A study assessed the correlation between the human papillomavirus (HPV) vaccination and high-grade cervical intraepithelial neoplasia (CIN) and found that the HPV vaccine was correlated with a reduced risk of high-grade CIN.
The study followed real-life experiences of women in Denmark and compared two different birth cohorts: women born in 1983, who were never offered a free HPV vaccine, versus women born in 1993, who were offered a free HPV vaccine at age 15. The women were followed for 10 years, from age 15 to after their first screening invitation. The main outcome measure was CIN grade two or worse (CIN2+) during the follow-up period.
A total of 19,629 women born in 1983 and 26,215 women born in 1993 were identified. The 1993 cohort had a slightly higher proportion of women who had at least a high school education (59% vs. 51%). Both groups had a median age of sexual debut of 16 years, but the proportion of women whose sexual debut took place at age 14 or younger increased from 1983 (14.3%; 95% confidence interval [CI], 13.4% to 15.1%) to 1993 (18.4%; 95% CI, 17.1% to 19.7%). When surveyed in 2005, the proportion of women aged from 18 to 24 years with more than 10 sexual partners was 14.3% (95% CI, 13.4% to 15.2%); this increased in 2012 to 17.8% (95% CI, 16.7% to 19.0%). Overtime, women were less likely to report being daily smokers at age 15 (21% to 10%). In the 1983 cohort, 80% of women (n=15,748) received cervical screening coverage, compared to 76% (n=19,951) of the 1993 cohort.
The majority of women in the 1993 cohort received the vaccine (91%), compared to <0.1% of the 1983 group. Among the screened women, 4% of the 1983 cohort and 3% of the 1993 cohort presented CIN2+. High-grade CIN risk was reduced by an estimated 30% when comparing the 1993 group versus the 1983 group; the CIN2+ relative risk was 0.74 (95% CI, 0.66 to 0.82), and the CIN3+ relative risk was 0.68 (95% CI, 0.58 to 0.79).

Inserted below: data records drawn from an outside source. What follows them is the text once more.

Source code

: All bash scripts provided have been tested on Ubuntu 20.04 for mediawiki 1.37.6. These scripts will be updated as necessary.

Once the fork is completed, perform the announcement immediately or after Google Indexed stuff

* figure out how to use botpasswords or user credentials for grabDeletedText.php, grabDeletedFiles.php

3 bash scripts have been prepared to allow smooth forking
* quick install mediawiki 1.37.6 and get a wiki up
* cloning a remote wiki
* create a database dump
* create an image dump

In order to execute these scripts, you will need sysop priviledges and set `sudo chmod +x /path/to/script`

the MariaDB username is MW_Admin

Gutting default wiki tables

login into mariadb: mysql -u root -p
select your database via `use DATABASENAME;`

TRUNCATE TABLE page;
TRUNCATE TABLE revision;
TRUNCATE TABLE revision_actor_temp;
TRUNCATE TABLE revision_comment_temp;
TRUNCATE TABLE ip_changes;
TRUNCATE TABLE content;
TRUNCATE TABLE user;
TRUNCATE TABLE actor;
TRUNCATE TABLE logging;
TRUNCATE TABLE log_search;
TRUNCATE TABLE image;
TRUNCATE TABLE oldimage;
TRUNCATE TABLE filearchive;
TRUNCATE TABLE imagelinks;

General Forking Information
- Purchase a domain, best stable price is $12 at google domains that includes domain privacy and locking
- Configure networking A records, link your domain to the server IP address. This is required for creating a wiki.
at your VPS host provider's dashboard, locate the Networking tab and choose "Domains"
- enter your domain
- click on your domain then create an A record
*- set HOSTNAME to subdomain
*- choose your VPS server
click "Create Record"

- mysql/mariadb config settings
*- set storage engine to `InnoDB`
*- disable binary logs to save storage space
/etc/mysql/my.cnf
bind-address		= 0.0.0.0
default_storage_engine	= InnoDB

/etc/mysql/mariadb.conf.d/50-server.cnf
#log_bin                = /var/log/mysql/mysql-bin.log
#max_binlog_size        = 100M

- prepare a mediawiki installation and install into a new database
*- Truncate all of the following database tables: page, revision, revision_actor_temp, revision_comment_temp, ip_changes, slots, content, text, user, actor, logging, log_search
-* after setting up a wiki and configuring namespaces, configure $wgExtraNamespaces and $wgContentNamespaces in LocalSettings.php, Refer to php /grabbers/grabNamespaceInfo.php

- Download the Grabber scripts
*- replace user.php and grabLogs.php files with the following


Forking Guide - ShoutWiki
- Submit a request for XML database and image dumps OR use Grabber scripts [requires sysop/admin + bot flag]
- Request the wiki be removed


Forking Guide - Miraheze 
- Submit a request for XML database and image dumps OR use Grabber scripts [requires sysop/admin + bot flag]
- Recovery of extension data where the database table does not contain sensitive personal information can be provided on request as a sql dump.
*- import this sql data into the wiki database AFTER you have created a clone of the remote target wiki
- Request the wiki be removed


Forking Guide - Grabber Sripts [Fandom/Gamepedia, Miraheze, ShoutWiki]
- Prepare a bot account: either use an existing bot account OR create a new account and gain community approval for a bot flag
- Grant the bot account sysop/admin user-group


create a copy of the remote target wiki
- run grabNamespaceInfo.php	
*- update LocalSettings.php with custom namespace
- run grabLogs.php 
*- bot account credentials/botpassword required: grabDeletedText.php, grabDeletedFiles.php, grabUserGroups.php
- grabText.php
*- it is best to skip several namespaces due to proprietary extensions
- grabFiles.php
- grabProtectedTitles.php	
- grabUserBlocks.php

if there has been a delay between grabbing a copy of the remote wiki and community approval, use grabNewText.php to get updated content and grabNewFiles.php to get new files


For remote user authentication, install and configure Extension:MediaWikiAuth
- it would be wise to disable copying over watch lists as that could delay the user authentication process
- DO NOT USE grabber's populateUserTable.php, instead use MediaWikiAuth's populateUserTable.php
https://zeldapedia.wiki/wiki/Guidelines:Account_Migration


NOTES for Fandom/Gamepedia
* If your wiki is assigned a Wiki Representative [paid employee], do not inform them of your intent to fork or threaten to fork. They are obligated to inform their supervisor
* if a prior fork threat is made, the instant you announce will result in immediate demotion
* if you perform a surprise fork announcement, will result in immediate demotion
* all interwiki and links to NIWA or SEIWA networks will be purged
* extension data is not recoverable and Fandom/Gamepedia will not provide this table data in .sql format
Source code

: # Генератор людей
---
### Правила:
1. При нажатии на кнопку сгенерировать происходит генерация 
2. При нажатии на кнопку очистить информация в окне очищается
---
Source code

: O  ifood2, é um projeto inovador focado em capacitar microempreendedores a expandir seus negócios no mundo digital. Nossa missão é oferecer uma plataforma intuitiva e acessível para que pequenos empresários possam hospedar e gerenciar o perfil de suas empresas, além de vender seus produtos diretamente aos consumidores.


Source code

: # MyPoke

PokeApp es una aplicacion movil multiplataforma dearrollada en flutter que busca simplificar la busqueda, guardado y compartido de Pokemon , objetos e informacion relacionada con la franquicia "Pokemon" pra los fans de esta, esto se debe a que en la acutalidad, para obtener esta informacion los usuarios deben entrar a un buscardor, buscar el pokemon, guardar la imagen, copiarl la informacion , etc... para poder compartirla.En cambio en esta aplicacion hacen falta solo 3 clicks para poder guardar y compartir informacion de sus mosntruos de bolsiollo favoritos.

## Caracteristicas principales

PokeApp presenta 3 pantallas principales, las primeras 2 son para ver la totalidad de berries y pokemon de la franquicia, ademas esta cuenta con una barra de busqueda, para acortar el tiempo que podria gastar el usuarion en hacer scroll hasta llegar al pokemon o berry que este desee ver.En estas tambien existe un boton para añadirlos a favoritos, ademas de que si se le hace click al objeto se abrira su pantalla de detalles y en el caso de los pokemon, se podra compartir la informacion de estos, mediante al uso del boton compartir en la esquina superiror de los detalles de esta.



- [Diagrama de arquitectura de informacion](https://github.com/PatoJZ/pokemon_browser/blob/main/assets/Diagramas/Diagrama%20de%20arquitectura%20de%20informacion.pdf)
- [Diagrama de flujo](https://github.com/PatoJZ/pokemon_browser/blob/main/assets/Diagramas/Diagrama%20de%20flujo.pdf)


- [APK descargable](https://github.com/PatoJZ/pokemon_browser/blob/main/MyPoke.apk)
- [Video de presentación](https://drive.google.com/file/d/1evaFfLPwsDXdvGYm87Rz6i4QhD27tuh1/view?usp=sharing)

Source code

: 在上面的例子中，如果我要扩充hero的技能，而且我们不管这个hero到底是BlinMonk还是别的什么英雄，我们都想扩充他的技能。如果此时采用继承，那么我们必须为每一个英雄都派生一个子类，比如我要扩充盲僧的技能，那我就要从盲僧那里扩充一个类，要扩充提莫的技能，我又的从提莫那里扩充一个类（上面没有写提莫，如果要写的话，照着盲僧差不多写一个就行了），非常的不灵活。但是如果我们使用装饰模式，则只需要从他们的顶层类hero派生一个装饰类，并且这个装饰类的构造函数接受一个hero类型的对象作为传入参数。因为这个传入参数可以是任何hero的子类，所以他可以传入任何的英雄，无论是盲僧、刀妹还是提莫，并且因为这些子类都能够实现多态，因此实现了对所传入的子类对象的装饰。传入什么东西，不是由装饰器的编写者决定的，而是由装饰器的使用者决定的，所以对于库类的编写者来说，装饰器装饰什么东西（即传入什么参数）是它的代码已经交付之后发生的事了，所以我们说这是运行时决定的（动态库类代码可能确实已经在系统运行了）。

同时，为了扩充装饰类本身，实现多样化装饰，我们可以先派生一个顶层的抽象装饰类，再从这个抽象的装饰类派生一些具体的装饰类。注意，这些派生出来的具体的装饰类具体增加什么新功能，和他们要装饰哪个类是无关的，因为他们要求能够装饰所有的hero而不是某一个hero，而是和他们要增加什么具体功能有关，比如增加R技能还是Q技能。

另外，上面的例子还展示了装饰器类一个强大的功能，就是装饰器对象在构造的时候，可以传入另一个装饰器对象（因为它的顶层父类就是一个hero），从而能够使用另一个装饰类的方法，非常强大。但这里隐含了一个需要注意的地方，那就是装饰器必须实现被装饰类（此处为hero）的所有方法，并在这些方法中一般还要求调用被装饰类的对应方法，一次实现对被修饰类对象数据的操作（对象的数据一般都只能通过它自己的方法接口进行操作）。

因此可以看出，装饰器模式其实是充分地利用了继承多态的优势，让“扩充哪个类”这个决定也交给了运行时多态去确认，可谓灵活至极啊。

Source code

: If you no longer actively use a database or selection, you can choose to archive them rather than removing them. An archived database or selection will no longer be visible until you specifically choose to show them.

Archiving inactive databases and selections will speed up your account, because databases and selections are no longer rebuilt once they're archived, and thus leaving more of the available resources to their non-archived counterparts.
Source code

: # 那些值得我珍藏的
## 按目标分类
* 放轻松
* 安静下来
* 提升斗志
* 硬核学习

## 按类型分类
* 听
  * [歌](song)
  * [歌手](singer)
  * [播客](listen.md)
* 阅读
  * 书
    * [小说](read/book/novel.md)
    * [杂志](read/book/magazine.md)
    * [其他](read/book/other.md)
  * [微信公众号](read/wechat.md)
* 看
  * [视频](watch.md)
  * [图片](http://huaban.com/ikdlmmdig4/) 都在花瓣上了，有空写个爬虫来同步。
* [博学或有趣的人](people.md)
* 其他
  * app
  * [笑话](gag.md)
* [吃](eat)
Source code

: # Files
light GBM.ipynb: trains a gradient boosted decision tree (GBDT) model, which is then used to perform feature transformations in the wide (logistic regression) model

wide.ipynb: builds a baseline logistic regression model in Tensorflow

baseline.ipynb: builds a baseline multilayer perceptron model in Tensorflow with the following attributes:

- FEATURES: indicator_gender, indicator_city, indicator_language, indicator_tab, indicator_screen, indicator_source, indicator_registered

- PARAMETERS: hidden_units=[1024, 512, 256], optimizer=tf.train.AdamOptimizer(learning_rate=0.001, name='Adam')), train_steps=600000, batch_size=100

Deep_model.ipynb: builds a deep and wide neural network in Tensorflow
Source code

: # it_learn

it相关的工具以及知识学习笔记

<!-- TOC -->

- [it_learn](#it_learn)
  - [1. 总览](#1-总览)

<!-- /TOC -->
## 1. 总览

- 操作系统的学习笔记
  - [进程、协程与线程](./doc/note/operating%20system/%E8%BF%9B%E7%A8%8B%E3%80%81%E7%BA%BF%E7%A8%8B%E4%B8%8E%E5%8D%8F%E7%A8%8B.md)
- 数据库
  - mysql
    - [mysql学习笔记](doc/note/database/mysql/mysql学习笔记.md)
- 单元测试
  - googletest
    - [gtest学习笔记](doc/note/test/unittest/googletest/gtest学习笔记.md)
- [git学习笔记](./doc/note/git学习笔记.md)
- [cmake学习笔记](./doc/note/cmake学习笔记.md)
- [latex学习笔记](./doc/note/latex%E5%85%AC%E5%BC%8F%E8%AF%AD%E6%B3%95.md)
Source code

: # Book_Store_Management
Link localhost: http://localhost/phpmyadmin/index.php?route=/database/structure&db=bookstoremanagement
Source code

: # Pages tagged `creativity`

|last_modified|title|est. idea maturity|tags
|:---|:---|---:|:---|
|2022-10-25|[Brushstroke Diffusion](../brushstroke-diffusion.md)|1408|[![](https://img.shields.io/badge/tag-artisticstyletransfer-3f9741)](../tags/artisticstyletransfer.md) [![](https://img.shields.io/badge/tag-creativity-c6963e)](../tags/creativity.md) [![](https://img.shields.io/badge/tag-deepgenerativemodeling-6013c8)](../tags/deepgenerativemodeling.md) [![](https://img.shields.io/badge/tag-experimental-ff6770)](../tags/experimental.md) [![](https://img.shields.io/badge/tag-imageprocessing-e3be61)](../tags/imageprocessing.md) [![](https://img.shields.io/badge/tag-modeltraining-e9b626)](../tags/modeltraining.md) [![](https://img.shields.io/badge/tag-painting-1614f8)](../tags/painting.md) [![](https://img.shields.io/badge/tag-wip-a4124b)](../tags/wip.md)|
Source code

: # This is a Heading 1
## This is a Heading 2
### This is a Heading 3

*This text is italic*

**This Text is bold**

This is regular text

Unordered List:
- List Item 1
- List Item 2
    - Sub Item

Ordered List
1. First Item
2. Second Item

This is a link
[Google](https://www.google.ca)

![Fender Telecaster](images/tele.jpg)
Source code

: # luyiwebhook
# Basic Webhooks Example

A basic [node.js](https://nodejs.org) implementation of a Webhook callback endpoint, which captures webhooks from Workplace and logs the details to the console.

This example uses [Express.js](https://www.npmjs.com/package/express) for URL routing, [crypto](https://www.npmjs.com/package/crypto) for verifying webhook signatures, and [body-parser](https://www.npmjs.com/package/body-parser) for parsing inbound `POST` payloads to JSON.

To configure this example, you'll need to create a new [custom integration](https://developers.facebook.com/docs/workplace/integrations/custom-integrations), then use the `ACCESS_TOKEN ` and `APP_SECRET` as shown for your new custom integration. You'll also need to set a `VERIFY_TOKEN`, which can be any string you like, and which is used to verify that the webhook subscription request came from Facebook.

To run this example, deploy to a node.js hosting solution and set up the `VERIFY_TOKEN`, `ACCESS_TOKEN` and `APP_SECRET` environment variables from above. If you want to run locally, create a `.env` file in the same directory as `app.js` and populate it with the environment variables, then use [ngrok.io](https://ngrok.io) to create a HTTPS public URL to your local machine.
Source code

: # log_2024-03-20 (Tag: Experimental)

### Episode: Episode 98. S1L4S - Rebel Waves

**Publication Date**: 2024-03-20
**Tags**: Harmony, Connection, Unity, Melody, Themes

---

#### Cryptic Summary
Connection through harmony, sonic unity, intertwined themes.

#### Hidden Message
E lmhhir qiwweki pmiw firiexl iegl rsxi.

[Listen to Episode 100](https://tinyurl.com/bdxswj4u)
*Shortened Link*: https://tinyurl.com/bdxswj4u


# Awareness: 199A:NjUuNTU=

The study was published in Acta Obstetricia et Gynecologica Scandinavica.
“Many countries may face similar challenges in the study of vaccination effects, but real‐life knowledge on impact of HPV vaccination is necessary to optimize future screening of vaccinated birth cohorts. Furthermore, the evidence of real‐life effectiveness of HPV vaccination supports the existence of public HPV‐immunization programs,” the researchers concluded.